The optimal threshold was selected based on validation performance and business requirements, resulting in improved fraud identification compared to the default threshold.
The trained model was deployed as a REST API using FastAPI.
- User submits transaction data.
- FastAPI validates the request using Pydantic schemas.
- Feature engineering transformations are applied.
- Features are aligned with training-time feature columns.
- The XGBoost model generates fraud probabilities.
- The optimized threshold converts probabilities into final predictions.
- The API returns both fraud probability and fraud prediction.
{
"fraud_probability": 0.87,
"prediction": 1
}Where:
- prediction = 1 indicates fraud
- prediction = 0 indicates non-fraud
flowchart LR
A[Client Request] --> B[FastAPI]
B --> C[Feature Engineering]
C --> D[XGBoost Model]
D --> E[Threshold Optimization]
E --> F[Prediction Response]
- Python
- Pandas
- NumPy
- Scikit-learn
- XGBoost
- Joblib
- FastAPI
- Pydantic
- Model monitoring and drift detection
- Automated retraining pipeline
- Experiment tracking using MLflow
- Real-time streaming predictions
- CI/CD integration using GitHub Actions
- Kubernetes deployment for scalability
The dataset is highly imbalanced, with fraudulent transactions representing approximately 0.13% of all observations.

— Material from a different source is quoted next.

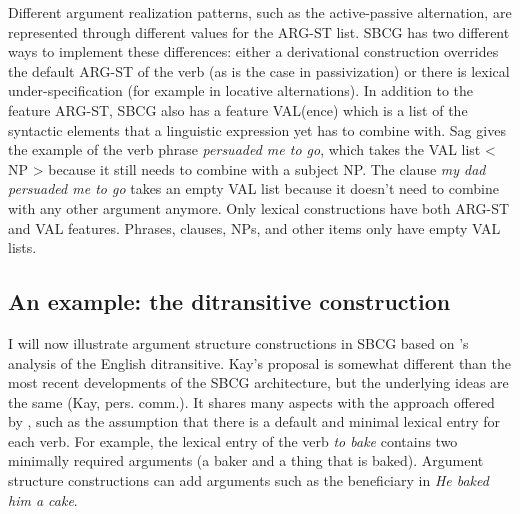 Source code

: Different argument realization patterns, such as the active-passive alternation, are represented through different values for the ARG-ST list. SBCG has two different ways to implement these differences: either a derivational construction overrides the default ARG-ST of the verb (as is the case in passivization) or there is lexical under-specification (for example in locative alternations). In addition to the feature ARG-ST, SBCG also has a feature VAL(ence) which is a list of the syntactic elements that a linguistic expression yet has to combine with. Sag gives the example of the verb phrase {\em persuaded me to go}, which takes the VAL list < NP > because it still needs to combine with a subject NP. The clause {\em my dad persuaded me to go} takes an empty VAL list because it doesn't need to combine with any other argument anymore. Only lexical constructions have both ARG-ST and VAL features. Phrases, clauses, NPs, and other items only have empty VAL lists. 

\subsection{An example: the ditransitive construction}

I will now illustrate argument structure constructions in SBCG based on \citet{kay05argument}'s analysis of the English ditransitive. Kay's proposal is somewhat different than the most recent developments of the SBCG architecture, but the underlying ideas are the same (Kay, pers. comm.). It shares many aspects with the approach offered by \citet{goldberg95construction}, such as the assumption that there is a default and minimal lexical entry for each verb. For example, the lexical entry of the verb {\em to bake} contains two minimally required arguments (a baker and a thing that is baked). Argument structure constructions can add arguments such as the beneficiary in {\em He baked him a cake}.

This means traditional accuracy metrics are not sufficient for evaluating model performance, and greater emphasis should be placed on precision, recall, and F1-score.
Feature importance analysis showed that the following variables contributed significantly to fraud detection:
- newbalanceOrig
- amount_to_balance_ratio
- balancediff_Org_including_amount
These features capture abnormal balance movements and unusual transaction behavior that are commonly associated with fraudulent activity.
The selected production model is XGBoost.
Performance at the selected threshold of 0.7:
| Metric | Value |
|---|---|
| Precision | 95% |
| Recall | 94% |
| F1 Score | 94% |
- The model correctly identifies approximately 94% of fraudulent transactions.
- A precision of 95% indicates that most transactions flagged as fraud are truly fraudulent, reducing unnecessary investigations.
- The selected threshold balances fraud detection capability with operational efficiency.
Deploy the XGBoost model as an initial fraud screening layer and route flagged transactions for additional verification before approval.
- As fraud patterns evolve, model performance may degrade over time if retraining is not performed regularly.
- Customer transaction behavior may change due to :
- New payment methods
- Economic conditions
- Seasonal effects
- Products changes
- The PaySlim dataset is a simulated representation of financial transactions. Although it captures many realistic fraud patterns, real world transaction data may contain additional complexities not represented in the dataset.
- Despite strong models performance, some fradulent transactions may still remain undetected due to class imbalance.
- Model depends on the chosen classification model. Different business objectives may require adjusting the threshold to prioritize either fraud detection(higher recall) or fewer false alarms (higher precision).